とりあえずお土産屋さんにはいると、店員に「見てるだけかい?」といわれたので、パンフレットにあるとおり「見てるだけだぜ☆」と答える。ちゃんと伝えるのが礼儀らしい。いったん中を冷やかして、ベルリンみやげになりそうなSportsのチョコと、友達へChioのチップスを購入。また、機内で何も出ないため、水を3ユーロで購入。スーパーで買えば0.5ユーロなのに高い!

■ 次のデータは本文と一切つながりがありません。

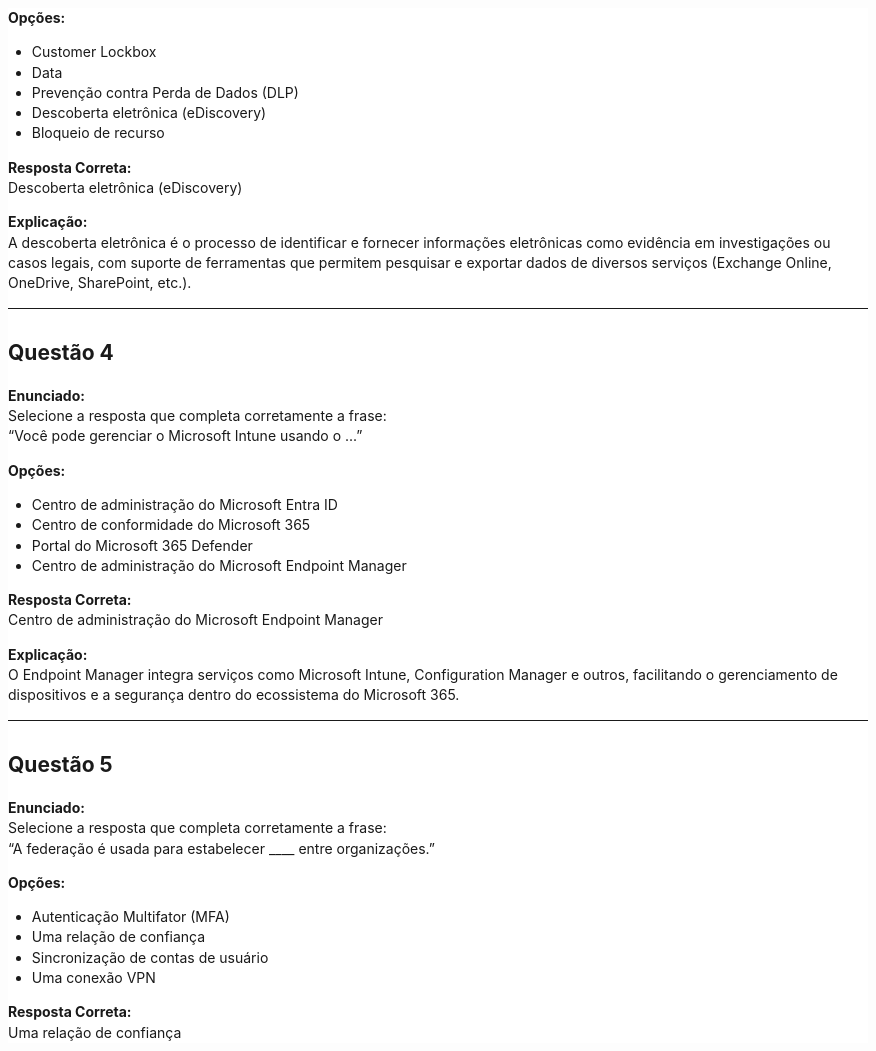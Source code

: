 **Opções:**

- Customer Lockbox
- Data
- Prevenção contra Perda de Dados (DLP)
- Descoberta eletrônica (eDiscovery)
- Bloqueio de recurso

**Resposta Correta:**  
Descoberta eletrônica (eDiscovery)

**Explicação:**  
A descoberta eletrônica é o processo de identificar e fornecer informações eletrônicas como evidência em investigações ou casos legais, com suporte de ferramentas que permitem pesquisar e exportar dados de diversos serviços (Exchange Online, OneDrive, SharePoint, etc.).

---

## Questão 4

**Enunciado:**  
Selecione a resposta que completa corretamente a frase:  
“Você pode gerenciar o Microsoft Intune usando o ...”

**Opções:**

- Centro de administração do Microsoft Entra ID
- Centro de conformidade do Microsoft 365
- Portal do Microsoft 365 Defender
- Centro de administração do Microsoft Endpoint Manager

**Resposta Correta:**  
Centro de administração do Microsoft Endpoint Manager

**Explicação:**  
O Endpoint Manager integra serviços como Microsoft Intune, Configuration Manager e outros, facilitando o gerenciamento de dispositivos e a segurança dentro do ecossistema do Microsoft 365.

---

## Questão 5

**Enunciado:**  
Selecione a resposta que completa corretamente a frase:  
“A federação é usada para estabelecer ____ entre organizações.”

**Opções:**

- Autenticação Multifator (MFA)
- Uma relação de confiança
- Sincronização de contas de usuário
- Uma conexão VPN

**Resposta Correta:**  
Uma relação de confiança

致し方ないのでこのまま待ち、搭乗する。どうやらこの空港、いろいろなところがだらだらしているのか、機械が古いのか、搭乗ゲートでのチケットスキャンが2台中1台しか稼働しておらず、その読みとりも3人に1人は突っかかる有様で、結局搭乗が完了する時にはすでに離陸予定時間を過ぎていた。


結局、Brussels空港に到着したのは予定より30分程度遅れてしまい、迎えに来てくれた友達を待たせてしまった。


21時前だったので、外で夕ご飯とすることに。友達の会社の人がよく使うという中華料理屋、通称ザベ中(Zaventemの中華)へ。ベルギーでは豆腐を常温紙パックで販売しているらしく、日本の感覚からすると購入するのが怖いとのこと。もしかすると、日本の用に何でも生食をする文化というのは他国にないのかも知らんと思う。ここの中華はおいしかった。店員(店長?)はフランス語の人らしく、常連の席でずっとワインを飲みながら話していた。楽しそうで何より。


さて、おうちへ帰るとすでに23時近く。本日はおやすみなさい。